Critique : « Minx » revient, confiant et pleinement exposé

New York Times - 24/07
Sauvée de l'annulation, la comédie porno-mag est toujours une aventure chaotique, mais ses idées sont plus que superficielles.

"Cela ressemble au début de quelque chose", déclare Joyce Prigger (Ophelia Lovibond) dans la saison 2 de "Minx". Elle fait référence au début des années 70, lorsque l’Amérique repensait les rôles de genre et les règles sexuelles, lui ouvrant ainsi la voie au lancement du magazine porno féministe qui donne son titre à la comédie.

Mais c’était presque la fin de quelque chose pour « Minx ». HBO Max, qui a diffusé la première saison en 2022, a annulé la série alors que la seconde terminait la production, laissant les fans avec un emballage marron vide.

La saison 1, dans laquelle Joyce a lancé Minx avec le pornographe à faible loyer Doug Renetti (Jake Johnson), a été une aventure difficile ; son histoire pop torride et ses étranges plaisanteries de sitcommy ne s’accordaient pas complètement.

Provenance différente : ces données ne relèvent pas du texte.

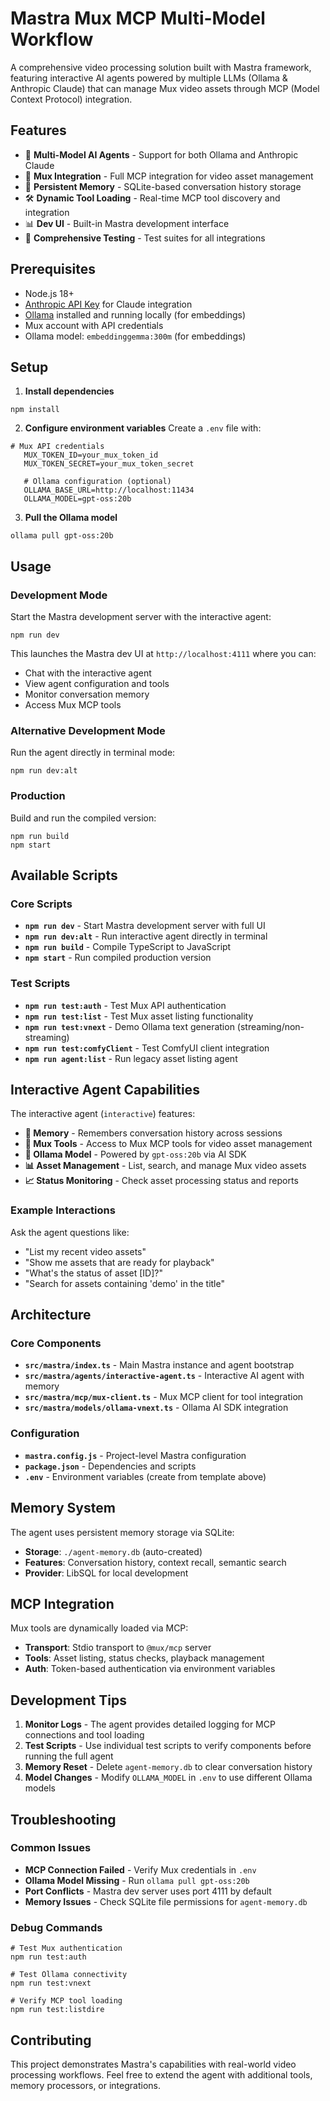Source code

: # Mastra Mux MCP Multi-Model Workflow

A comprehensive video processing solution built with Mastra framework, featuring interactive AI agents powered by multiple LLMs (Ollama & Anthropic Claude) that can manage Mux video assets through MCP (Model Context Protocol) integration.

## Features

- 🤖 **Multi-Model AI Agents** - Support for both Ollama and Anthropic Claude
- 🎥 **Mux Integration** - Full MCP integration for video asset management
- 🧠 **Persistent Memory** - SQLite-based conversation history storage
- 🛠️ **Dynamic Tool Loading** - Real-time MCP tool discovery and integration
- 📊 **Dev UI** - Built-in Mastra development interface
- 🔧 **Comprehensive Testing** - Test suites for all integrations

## Prerequisites

- Node.js 18+
- [Anthropic API Key](https://console.anthropic.com/) for Claude integration
- [Ollama](https://ollama.ai) installed and running locally (for embeddings)
- Mux account with API credentials
- Ollama model: `embeddinggemma:300m` (for embeddings)

## Setup

1. **Install dependencies**
```shell script
npm install
```


2. **Configure environment variables**
   Create a `.env` file with:
```
# Mux API credentials
   MUX_TOKEN_ID=your_mux_token_id
   MUX_TOKEN_SECRET=your_mux_token_secret
   
   # Ollama configuration (optional)
   OLLAMA_BASE_URL=http://localhost:11434
   OLLAMA_MODEL=gpt-oss:20b
```


3. **Pull the Ollama model**
```shell script
ollama pull gpt-oss:20b
```


## Usage

### Development Mode

Start the Mastra development server with the interactive agent:

```shell script
npm run dev
```


This launches the Mastra dev UI at `http://localhost:4111` where you can:
- Chat with the interactive agent
- View agent configuration and tools
- Monitor conversation memory
- Access Mux MCP tools

### Alternative Development Mode

Run the agent directly in terminal mode:

```shell script
npm run dev:alt
```


### Production

Build and run the compiled version:

```shell script
npm run build
npm start
```


## Available Scripts

### Core Scripts

- **`npm run dev`** - Start Mastra development server with full UI
- **`npm run dev:alt`** - Run interactive agent directly in terminal
- **`npm run build`** - Compile TypeScript to JavaScript
- **`npm start`** - Run compiled production version

### Test Scripts

- **`npm run test:auth`** - Test Mux API authentication
- **`npm run test:list`** - Test Mux asset listing functionality
- **`npm run test:vnext`** - Demo Ollama text generation (streaming/non-streaming)
- **`npm run test:comfyClient`** - Test ComfyUI client integration
- **`npm run agent:list`** - Run legacy asset listing agent

## Interactive Agent Capabilities

The interactive agent (`interactive`) features:

- **🧠 Memory** - Remembers conversation history across sessions
- **🎥 Mux Tools** - Access to Mux MCP tools for video asset management
- **🤖 Ollama Model** - Powered by `gpt-oss:20b` via AI SDK
- **📊 Asset Management** - List, search, and manage Mux video assets
- **📈 Status Monitoring** - Check asset processing status and reports

### Example Interactions

Ask the agent questions like:
- "List my recent video assets"
- "Show me assets that are ready for playback"
- "What's the status of asset [ID]?"
- "Search for assets containing 'demo' in the title"

## Architecture

### Core Components

- **`src/mastra/index.ts`** - Main Mastra instance and agent bootstrap
- **`src/mastra/agents/interactive-agent.ts`** - Interactive AI agent with memory
- **`src/mastra/mcp/mux-client.ts`** - Mux MCP client for tool integration
- **`src/mastra/models/ollama-vnext.ts`** - Ollama AI SDK integration

### Configuration

- **`mastra.config.js`** - Project-level Mastra configuration
- **`package.json`** - Dependencies and scripts
- **`.env`** - Environment variables (create from template above)

## Memory System

The agent uses persistent memory storage via SQLite:

- **Storage**: `./agent-memory.db` (auto-created)
- **Features**: Conversation history, context recall, semantic search
- **Provider**: LibSQL for local development

## MCP Integration

Mux tools are dynamically loaded via MCP:

- **Transport**: Stdio transport to `@mux/mcp` server
- **Tools**: Asset listing, status checks, playback management
- **Auth**: Token-based authentication via environment variables

## Development Tips

1. **Monitor Logs** - The agent provides detailed logging for MCP connections and tool loading
2. **Test Scripts** - Use individual test scripts to verify components before running the full agent
3. **Memory Reset** - Delete `agent-memory.db` to clear conversation history
4. **Model Changes** - Modify `OLLAMA_MODEL` in `.env` to use different Ollama models

## Troubleshooting

### Common Issues

- **MCP Connection Failed** - Verify Mux credentials in `.env`
- **Ollama Model Missing** - Run `ollama pull gpt-oss:20b`
- **Port Conflicts** - Mastra dev server uses port 4111 by default
- **Memory Issues** - Check SQLite file permissions for `agent-memory.db`

### Debug Commands

```shell script
# Test Mux authentication
npm run test:auth

# Test Ollama connectivity  
npm run test:vnext

# Verify MCP tool loading
npm run test:listdire
```


## Contributing

This project demonstrates Mastra's capabilities with real-world video processing workflows. Feel free to extend the agent with additional tools, memory processors, or integrations.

Mais je préfère regarder une émission qui fait quelque chose d’excitant de manière incohérente plutôt qu’une émission qui fait bien une chose ennuyeuse.

La série a été relancée par Starz, qui la ramène vendredi. Les huit nouveaux épisodes ne nettoient pas entièrement son gâchis en roue libre, mais ils le compensent par la verve et l'enthousiasme. "Minx" est un instantané racé et intelligent, et il suffit d'accepter certaines imperfections non retouchées.

Créé par Ellen Rapoport, « Minx » est un peu une histoire a...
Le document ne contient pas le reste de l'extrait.